Classes

SonioxClient

Main entry point for the Soniox client SDK.

Example

// Recommended: async config with region
const client = new SonioxClient({
  config: async () => {
    const res = await fetch('/api/soniox-config', { method: 'POST' });
    return await res.json(); // { api_key, region }
  },
});

// High-level: record from microphone
const recording = client.realtime.record({ model: 'stt-rt-v4' });
recording.on('result', (r) => console.log(r.tokens));
await recording.stop();

// Low-level: direct session access
const session = client.realtime.stt({ model: 'stt-rt-v4' }, { api_key: key });
await session.connect();

permissions

get permissions(): PermissionResolver | undefined;

Permission resolver, if configured. Returns undefined if no resolver was provided (SSR-safe).

Example

const mic = await client.permissions?.check('microphone');
if (mic?.status === 'denied') {
  showSettingsMessage();
}

Returns

PermissionResolver | undefined

Parameter	Type
`options`	`SonioxClientOptions`

Properties

Property	Type	Description
`realtime`	{ `record`: (`options`) => `Recording`; `stt`: (`config`, `options`) => `RealtimeSttSession`; `tts`: `ClientTtsFactory`; }	Real-time API namespace
`realtime.record`	(`options`) => `Recording`	Start a high-level recording session. Returns synchronously so callers can attach event listeners before any async work (key fetch, mic access, connection) begins.
`realtime.stt`	(`config`, `options`) => `RealtimeSttSession`	Create a low-level STT session. The WebSocket URL is derived from the client's `config` (respecting `region` / `base_domain` / `stt_ws_url`) when `config` is a plain object, or from `ws_base_url` on the legacy path. If `config` was passed as an async function, call `client.realtime.record()` instead, or pass `ws_base_url` explicitly to `SonioxClient`. Throws SonioxError if the WebSocket URL cannot be resolved synchronously (async-config client without `ws_base_url`).
`realtime.tts`	`ClientTtsFactory`	TTS factory — callable for single-stream, `.multiStream()` for multi-stream. Uses the client's config resolver to obtain credentials and TTS WebSocket URL. Examples `const stream = await client.realtime.tts({ model: 'tts-rt-v1', voice: 'Adrian', language: 'en', audio_format: 'wav', }); stream.sendText("Hello"); stream.finish(); for await (const chunk of stream) { process(chunk); }` `const conn = await client.realtime.tts.multiStream(); const s1 = await conn.stream({ model: 'tts-rt-v1', voice: 'Adrian', language: 'en', audio_format: 'wav', });`
`tts`	{ `generate`: `Promise`<`Uint8Array`<`ArrayBufferLike`>>; `generateStream`: `AsyncIterable`<`Uint8Array`<`ArrayBufferLike`>>; }	REST TTS API namespace. Example `const audio = await client.tts.generate({ text: 'Hello', voice: 'Adrian', language: 'en', });`
`tts.generate`	`Promise`<`Uint8Array`<`ArrayBufferLike`>>	-
`tts.generateStream`	`AsyncIterable`<`Uint8Array`<`ArrayBufferLike`>>	-

Recording

state

get state(): RecordingState;

Current recording state

Returns

RecordingState

cancel()

cancel(): void;

Immediately cancel recording without waiting for final results

Returns

void

Type Parameter
`E` extends keyof `RecordingEvents`

Type Parameter
`E` extends keyof `RecordingEvents`

Type Parameter
`E` extends keyof `RecordingEvents`

pause()

pause(): void;

Pause recording.

Pauses the audio source (stops microphone capture) and pauses the session (activates automatic keepalive to prevent server disconnect).

Returns

void

reconnect()

reconnect(): void;

Force a reconnection — tears down the current session and audio encoder, then establishes a new session via the standard reconnect flow (backoff, config re-resolution, buffer drain).

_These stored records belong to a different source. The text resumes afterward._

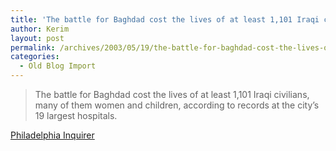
```yaml
---
title: 'The battle for Baghdad cost the lives of at least 1,101 Iraqi civilians&#8230;'
author: Kerim
layout: post
permalink: /archives/2003/05/19/the-battle-for-baghdad-cost-the-lives-of-at-least-1101-iraqi-civilians/
categories:
  - Old Blog Import
---
```


>   The battle for Baghdad cost the lives of at least 1,101 Iraqi civilians, many of them women and children, according to records at the city&#8217;s 19 largest hospitals.


<a href="http://www.philly.com/mld/inquirer/news/front/5778486.htm?template=contentModules/printstory.jsp" onclick="_gaq.push(['_trackEvent', 'outbound-article', 'http://www.philly.com/mld/inquirer/news/front/5778486.htm?template=contentModules/printstory.jsp', 'Philadelphia Inquirer']);" >Philadelphia Inquirer</a>

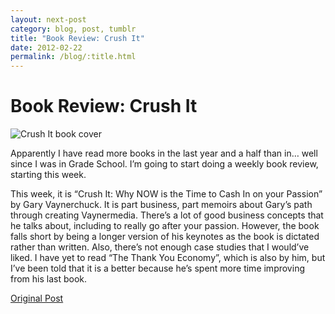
 ```yaml
---
layout: next-post
category: blog, post, tumblr
title: "Book Review: Crush It"
date: 2012-02-22
permalink: /blog/:title.html
---
```


# Book Review: Crush It

![Crush It book cover](http://68.media.tumblr.com/tumblr_lznoq2txWp1qz81kho1_500.jpg)

Apparently I have read more books in the last year and a half than in… well since I was in Grade School. I’m going to start doing a weekly book review, starting this week.

This week, it is “Crush It: Why NOW is the Time to Cash In on your Passion” by Gary Vaynerchuck. It is part business, part memoirs about Gary’s path through creating Vaynermedia. There’s a lot of good business concepts that he talks about, including to really go after your passion. However, the book falls short by being a longer version of his keynotes as the book is dictated rather than written. Also, there’s not enough case studies that I would’ve liked. I have yet to read “The Thank You Economy”, which is also by him, but I’ve been told that it is a better because he’s spent more time improving from his last book.


[Original Post](http://jermspeaks.com/post/18077929530/apparently-i-have-read-more-books-in-the-last-year)
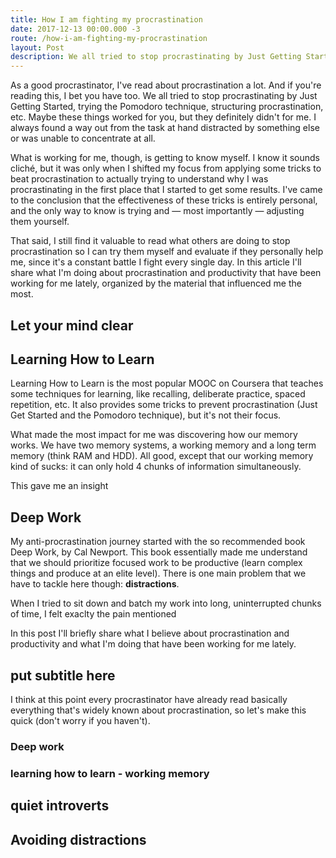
 ```yaml
---
title: How I am fighting my procrastination
date: 2017-12-13 00:00.000 -3
route: /how-i-am-fighting-my-procrastination
layout: Post
description: We all tried to stop procrastinating by Just Getting Started, trying the Pomodoro technique or structuring procrastination.
---
```

As a good procrastinator, I've read about procrastination a lot. And if you're reading this, I bet you have too. We all tried to stop procrastinating by Just Getting Started, trying the Pomodoro technique, structuring procrastination, etc. Maybe these things worked for you, but they definitely didn't for me. I always found a way out from the task at hand distracted by something else or was unable to concentrate at all.

What is working for me, though, is getting to know myself. I know it sounds cliché, but it was only when I shifted my focus from applying some tricks to beat procrastination to actually trying to understand why I was procrastinating in the first place that I started to get some results. I've came to the conclusion that the effectiveness of these tricks is entirely personal, and the only way to know is trying and — most importantly — adjusting them yourself.

That said, I still find it valuable to read what others are doing to stop procrastination so I can try them myself and evaluate if they personally help me, since it's a constant battle I fight every single day. In this article I'll share what I'm doing about procrastination and productivity that have been working for me lately, organized by the material that influenced me the most.

## Let your mind clear












## Learning How to Learn

Learning How to Learn is the most popular MOOC on Coursera that teaches some techniques for learning, like recalling, deliberate practice, spaced repetition, etc. It also provides some tricks to prevent procrastination (Just Get Started and the Pomodoro technique), but it's not their focus. 

What made the most impact for me was discovering how our memory works. We have two memory systems, a working memory and a long term memory (think RAM and HDD). All good, except that our working memory kind of sucks: it can only hold 4 chunks of information simultaneously.

This gave me an insight


## Deep Work

My anti-procrastination journey started with the so recommended book Deep Work, by Cal Newport. This book essentially made me understand that we should prioritize focused work to be productive (learn complex things and produce at an elite level). There is one main problem that we have to tackle here though: **distractions**. 

When I tried to sit down and batch my work into long, uninterrupted chunks of time, I felt exaclty the pain mentioned 



In this post I'll briefly share what I believe about procrastination and productivity and what I'm doing that have been working for me lately.

## put subtitle here








I think at this point every procrastinator have already read basically everything that's widely known about procrastination, so let's make this quick (don't worry if you haven't).

### Deep work
### learning how to learn - working memory
## quiet introverts







## Avoiding distractions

Use this to recover from stale connections after platform lifecycle events such as laptop sleep/wake (web visibilitychange) or app backgrounding (React Native AppState).

Requires auto_reconnect to be enabled. No-op when the recording is not in recording or paused state.

Returns

void

resume()

resume(): void;

Resume recording after pause.

Resumes the audio source and session. Audio capture and transmission continue from where they left off. If audio was buffered during a reconnect while paused, the buffer is drained now.

Returns

void

stop()

stop(): Promise<void>;

Gracefully stop recording

Stops the audio source and waits for the server to process all buffered audio and return final results.

Returns

Promise<void>

Promise that resolves when the server acknowledges completion

MicrophoneSource

Browser microphone audio source

Uses navigator.mediaDevices.getUserMedia to capture audio from the microphone and MediaRecorder to encode it into chunks.

Example

const source = new MicrophoneSource();
await source.start({
  onData: (chunk) => session.sendAudio(chunk),
  onError: (err) => console.error(err),
});
// Later:
source.stop();

Parameter	Type
`options`	`MicrophoneSourceOptions`

restart()

restart(): void;

Reinitialize the MediaRecorder on the existing stream so the next chunks contain a fresh container header (required after reconnecting to a new server session).

Returns

void

start()

start(handlers): Promise<void>;

Request microphone access and start recording

Parameters

Parameter	Type
`handlers`	`AudioSourceHandlers`

Returns

Promise<void>

Throws

AudioUnavailableError if getUserMedia or MediaRecorder is not supported

Throws

AudioPermissionError if microphone access is denied

Throws

AudioDeviceError if no microphone is found

stop()

stop(): void;

Stop recording and release all resources

Returns

void

Parameter	Type
`permission`	`"microphone"`

Parameter	Type
`permission`	`"microphone"`

AudioPermissionError

Thrown when microphone access is denied by the user or blocked by the browser.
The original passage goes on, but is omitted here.